### Saved entries

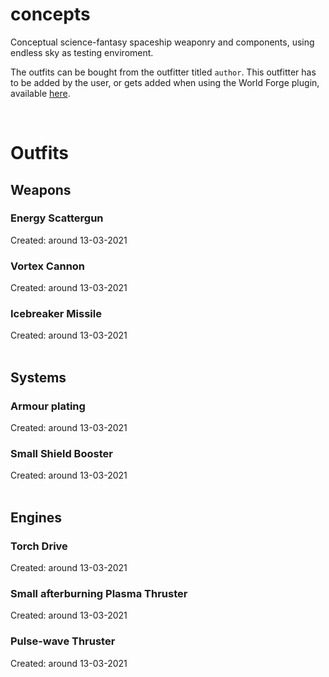 # concepts

Conceptual science-fantasy spaceship weaponry and components, using endless sky as testing enviroment.

The outfits can be bought from the outfitter titled `author`. This outfitter has to be added by the user, or gets added when using the World Forge plugin, available [here](https://github.com/EndlessSkyCommunity/world-forge).

<br>

# Outfits

## Weapons

### Energy Scattergun<br>

Created: around 13-03-2021<br>

### Vortex Cannon<br>

Created: around 13-03-2021<br>

### Icebreaker Missile<br>

Created: around 13-03-2021<br><br>

## Systems

### Armour plating<br>

Created: around 13-03-2021<br>

### Small Shield Booster<br>

Created: around 13-03-2021<br><br>

## Engines

### Torch Drive<br>

Created: around 13-03-2021<br>

### Small afterburning Plasma Thruster

Created: around 13-03-2021<br>

### Pulse-wave Thruster

Created: around 13-03-2021<br>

### Work task
Search the data for the string "Small" and copy out every line where it is found.

### Task solution
### Small Shield Booster<br>
### Small afterburning Plasma Thruster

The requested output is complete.